Keep in mind, the new Prius "c" (sposedly for "city") gets 68 mpg (according to lightfooted drivers). Which means Moi would proly get 80 mpg.... helium-foot. lol The "c" is the smallest in the prius line.
That's VERY significant, for high-mileage drivers. Low price, as well -- $18K, for the base, not that much more various trim levels. Don't know how battery cost/lifetime factors in, tho.
Electrics have indeed been disappointing, tho -- not much better than the Ranger EV's, from way back, which had 30-40 electric-only mile ranges, using lead-acid banks. Part of the "failure", I think, is the refusal to limit hp, and the incomprehensible *weight* to these effing cars. Whazzup wit dat? . VW beetles did fine with between 36 and 54 hp, under 2,000 lbs -- 54 being the hot-rod bug -- in 1974!!! Also their minivan/bus.

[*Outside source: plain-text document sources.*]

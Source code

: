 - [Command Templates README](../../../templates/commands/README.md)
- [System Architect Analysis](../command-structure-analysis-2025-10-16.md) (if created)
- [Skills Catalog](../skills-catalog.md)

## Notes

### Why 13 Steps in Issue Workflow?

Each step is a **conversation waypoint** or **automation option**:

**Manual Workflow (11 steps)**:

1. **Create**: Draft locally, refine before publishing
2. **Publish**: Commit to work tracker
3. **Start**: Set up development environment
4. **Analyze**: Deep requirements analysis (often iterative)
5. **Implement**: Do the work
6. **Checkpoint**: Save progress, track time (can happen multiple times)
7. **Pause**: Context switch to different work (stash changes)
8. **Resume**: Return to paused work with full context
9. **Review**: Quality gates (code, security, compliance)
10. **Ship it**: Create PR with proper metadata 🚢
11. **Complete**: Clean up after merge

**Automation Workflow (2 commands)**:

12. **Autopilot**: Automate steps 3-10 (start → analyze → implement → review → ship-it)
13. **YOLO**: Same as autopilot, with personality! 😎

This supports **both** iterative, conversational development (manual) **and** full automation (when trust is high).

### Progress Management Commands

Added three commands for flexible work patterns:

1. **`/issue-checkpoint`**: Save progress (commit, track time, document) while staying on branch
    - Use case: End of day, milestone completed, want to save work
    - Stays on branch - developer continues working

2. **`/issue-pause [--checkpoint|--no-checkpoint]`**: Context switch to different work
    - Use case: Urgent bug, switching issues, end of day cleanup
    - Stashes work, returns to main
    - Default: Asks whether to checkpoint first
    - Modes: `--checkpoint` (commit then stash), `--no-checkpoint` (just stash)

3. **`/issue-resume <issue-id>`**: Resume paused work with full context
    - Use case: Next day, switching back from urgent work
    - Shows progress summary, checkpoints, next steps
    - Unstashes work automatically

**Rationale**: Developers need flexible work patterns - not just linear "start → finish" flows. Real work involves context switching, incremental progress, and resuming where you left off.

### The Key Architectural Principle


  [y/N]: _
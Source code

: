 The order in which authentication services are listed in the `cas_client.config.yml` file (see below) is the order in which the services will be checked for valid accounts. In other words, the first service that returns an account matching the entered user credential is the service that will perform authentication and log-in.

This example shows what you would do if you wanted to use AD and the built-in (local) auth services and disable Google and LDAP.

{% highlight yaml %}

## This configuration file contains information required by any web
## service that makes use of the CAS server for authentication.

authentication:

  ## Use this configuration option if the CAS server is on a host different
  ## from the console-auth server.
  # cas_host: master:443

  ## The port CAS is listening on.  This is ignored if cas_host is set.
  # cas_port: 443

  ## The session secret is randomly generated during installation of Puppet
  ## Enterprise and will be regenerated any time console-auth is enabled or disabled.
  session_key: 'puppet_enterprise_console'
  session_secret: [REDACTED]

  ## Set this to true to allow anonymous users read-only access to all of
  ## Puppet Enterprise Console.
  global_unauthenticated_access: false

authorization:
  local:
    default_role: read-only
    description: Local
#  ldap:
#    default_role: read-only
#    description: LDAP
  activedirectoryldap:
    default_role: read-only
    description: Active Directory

Also, part of the "failure" is of our own making, ie urban sprawl, where commutes are 30-100 miles, one way. The Leaf, et al, could reliably handle 50 mile commutes (one way), but you'd need charging stations at the yob.
The Tesla, tho, seems to have surmounted much of these limitations -- if it's not all hype. And then, who can afford them?

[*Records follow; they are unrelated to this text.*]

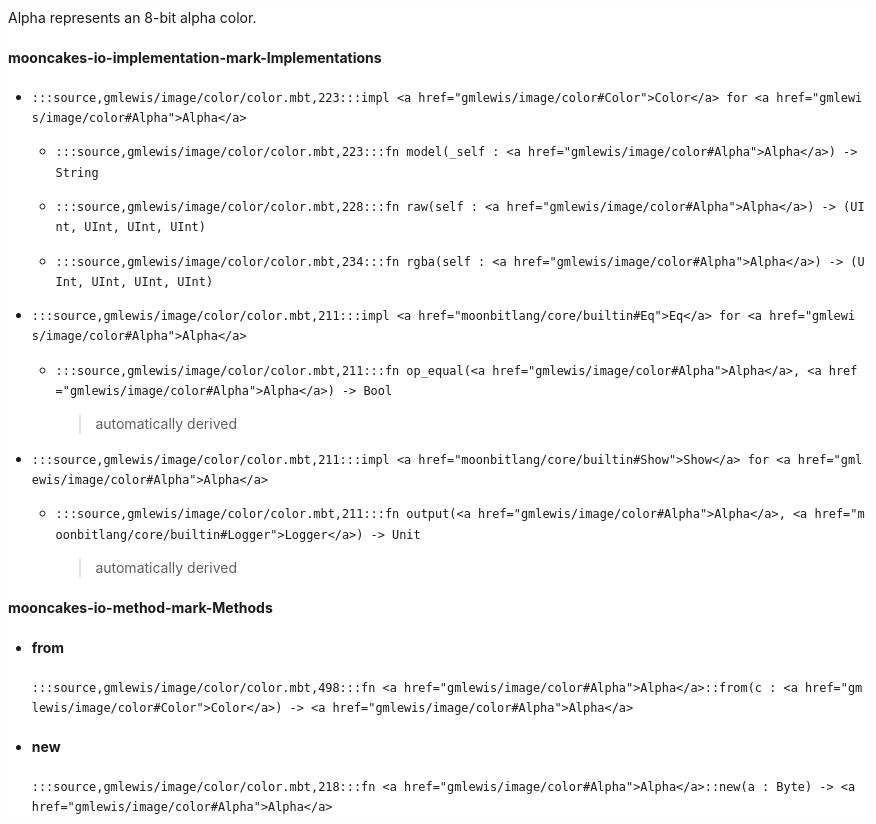  Alpha represents an 8-bit alpha color.

#### mooncakes-io-implementation-mark-Implementations
- ```moonbit
  :::source,gmlewis/image/color/color.mbt,223:::impl <a href="gmlewis/image/color#Color">Color</a> for <a href="gmlewis/image/color#Alpha">Alpha</a>
  ```
  > 
  * ```moonbit
    :::source,gmlewis/image/color/color.mbt,223:::fn model(_self : <a href="gmlewis/image/color#Alpha">Alpha</a>) -> String
    ```
    > 
  * ```moonbit
    :::source,gmlewis/image/color/color.mbt,228:::fn raw(self : <a href="gmlewis/image/color#Alpha">Alpha</a>) -> (UInt, UInt, UInt, UInt)
    ```
    > 
  * ```moonbit
    :::source,gmlewis/image/color/color.mbt,234:::fn rgba(self : <a href="gmlewis/image/color#Alpha">Alpha</a>) -> (UInt, UInt, UInt, UInt)
    ```
    > 
- ```moonbit
  :::source,gmlewis/image/color/color.mbt,211:::impl <a href="moonbitlang/core/builtin#Eq">Eq</a> for <a href="gmlewis/image/color#Alpha">Alpha</a>
  ```
  > 
  * ```moonbit
    :::source,gmlewis/image/color/color.mbt,211:::fn op_equal(<a href="gmlewis/image/color#Alpha">Alpha</a>, <a href="gmlewis/image/color#Alpha">Alpha</a>) -> Bool
    ```
    > automatically derived
- ```moonbit
  :::source,gmlewis/image/color/color.mbt,211:::impl <a href="moonbitlang/core/builtin#Show">Show</a> for <a href="gmlewis/image/color#Alpha">Alpha</a>
  ```
  > 
  * ```moonbit
    :::source,gmlewis/image/color/color.mbt,211:::fn output(<a href="gmlewis/image/color#Alpha">Alpha</a>, <a href="moonbitlang/core/builtin#Logger">Logger</a>) -> Unit
    ```
    > automatically derived

#### mooncakes-io-method-mark-Methods
- #### from
  ```moonbit
  :::source,gmlewis/image/color/color.mbt,498:::fn <a href="gmlewis/image/color#Alpha">Alpha</a>::from(c : <a href="gmlewis/image/color#Color">Color</a>) -> <a href="gmlewis/image/color#Alpha">Alpha</a>
  ```
  > 
- #### new
  ```moonbit
  :::source,gmlewis/image/color/color.mbt,218:::fn <a href="gmlewis/image/color#Alpha">Alpha</a>::new(a : Byte) -> <a href="gmlewis/image/color#Alpha">Alpha</a>
  ```
  > 
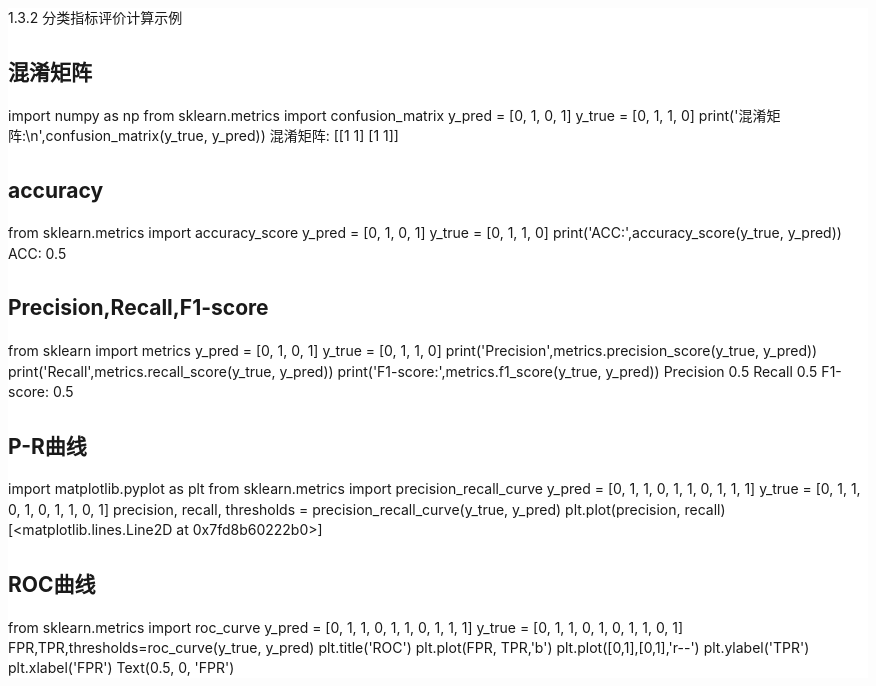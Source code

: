 1.3.2 分类指标评价计算示例
## 混淆矩阵
import numpy as np
from sklearn.metrics import confusion_matrix
y_pred = [0, 1, 0, 1]
y_true = [0, 1, 1, 0]
print('混淆矩阵:\n',confusion_matrix(y_true, y_pred))
混淆矩阵:
 [[1 1]
 [1 1]]
## accuracy
from sklearn.metrics import accuracy_score
y_pred = [0, 1, 0, 1]
y_true = [0, 1, 1, 0]
print('ACC:',accuracy_score(y_true, y_pred))
ACC: 0.5
## Precision,Recall,F1-score
from sklearn import metrics
y_pred = [0, 1, 0, 1]
y_true = [0, 1, 1, 0]
print('Precision',metrics.precision_score(y_true, y_pred))
print('Recall',metrics.recall_score(y_true, y_pred))
print('F1-score:',metrics.f1_score(y_true, y_pred))
Precision 0.5
Recall 0.5
F1-score: 0.5
## P-R曲线
import matplotlib.pyplot as plt
from sklearn.metrics import precision_recall_curve
y_pred = [0, 1, 1, 0, 1, 1, 0, 1, 1, 1]
y_true = [0, 1, 1, 0, 1, 0, 1, 1, 0, 1]
precision, recall, thresholds = precision_recall_curve(y_true, y_pred)
plt.plot(precision, recall)
[<matplotlib.lines.Line2D at 0x7fd8b60222b0>]

## ROC曲线
from sklearn.metrics import roc_curve
y_pred = [0, 1, 1, 0, 1, 1, 0, 1, 1, 1]
y_true = [0, 1, 1, 0, 1, 0, 1, 1, 0, 1]
FPR,TPR,thresholds=roc_curve(y_true, y_pred)
plt.title('ROC')
plt.plot(FPR, TPR,'b')
plt.plot([0,1],[0,1],'r--')
plt.ylabel('TPR')
plt.xlabel('FPR')
Text(0.5, 0, 'FPR')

Urban planners, in general, condemn urban sprawl. PBS had an inneresting documentary on this, focusing on PA, and featuring Bri'ish "solutions to space". Manhattan, and the 5 boroughs, has a large-scale solution ito public trans, but now you gotta be a multi-millionaire to partake -- unless, of course, you are a drug dealer, living with his mom on Sectoin 8.. No good (city planning) deed goes unpunished, eh?

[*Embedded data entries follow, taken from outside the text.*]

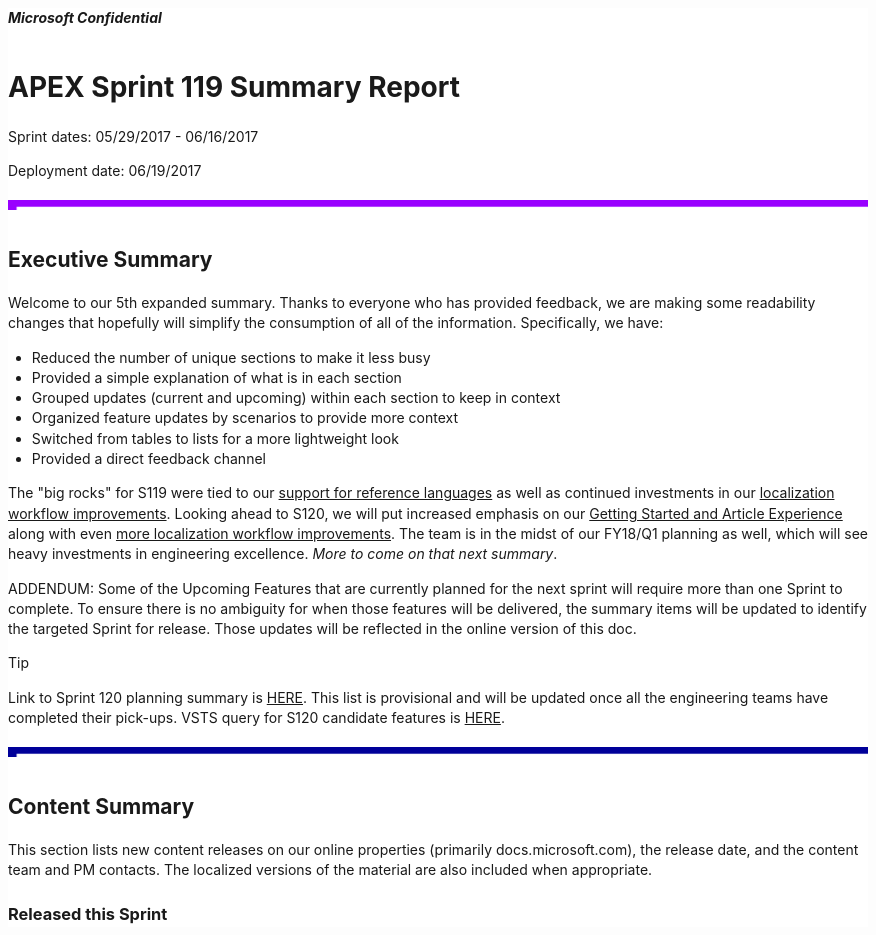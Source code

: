 ***Microsoft Confidential***

# APEX Sprint 119 Summary Report

Sprint dates:  05/29/2017 - 06/16/2017

Deployment date:  06/19/2017

![](media/PurpleBar.png)
## Executive Summary

Welcome to our 5th expanded summary. Thanks to everyone who has provided feedback, we are making some readability changes that hopefully will simplify the consumption of all of the information. Specifically, we have:
- Reduced the number of unique sections to make it less busy
- Provided a simple explanation of what is in each section
- Grouped updates (current and upcoming) within each section to keep in context
- Organized feature updates by scenarios to provide more context
- Switched from tables to lists for a more lightweight look
- Provided a direct feedback channel

The "big rocks" for S119 were tied to our [support for reference languages](#support-all-programming-languages-and-samples) as well as continued investments in our [localization workflow improvements](#loc-enablement).  Looking ahead to S120, we will put increased emphasis on our [Getting Started and Article Experience](#article-and-getting-started-experience-1) along with even [more localization workflow improvements](#loc-enablement-1).  The team is in the midst of our FY18/Q1 planning as well, which will see heavy investments in engineering excellence.  *More to come on that next summary*. 

ADDENDUM:  Some of the Upcoming Features that are currently planned for the next sprint will require more than one Sprint to complete.  To ensure there is no ambiguity for when those features will be delivered, the summary items will be updated to identify the targeted Sprint for release.  Those updates will be reflected in the online version of this doc.
  
> [!TIP]
> Link to Sprint 120 planning summary is [HERE](https://microsoft.sharepoint.com/teams/CE_CSI/Shared%20Documents/Sprint%20Planning/FY17Q4Planning/APEX/FY17Q4Planning-S120Review.xlsx?web=1). This list is provisional and will be updated once all the engineering teams have completed their pick-ups. VSTS query for S120 candidate features is [HERE](https://mseng.visualstudio.com/DefaultCollection/CSI/docs%20Authoring%20Experiences/_workitems?id=1bb2d2b3-0e21-494b-9796-a3b814635d92&_a=query).

![](media/BlueBar.png)
## Content Summary

This section lists new content releases on our online properties (primarily docs.microsoft.com), the release date, and the content team and PM contacts.  The localized versions of the material are also included when appropriate.

### Released this Sprint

As an inneresting tangent to this, energy-wise, altho subways have "regenerative brakes", that regenerated electricity is NOT fet back to the grid, but goes up the proverbial chimbley, through resistor banks. If that energy was grid-bound, the NYC subways could power a city of approx 200,000 homes, as the energy from a braking train is fairly incredible.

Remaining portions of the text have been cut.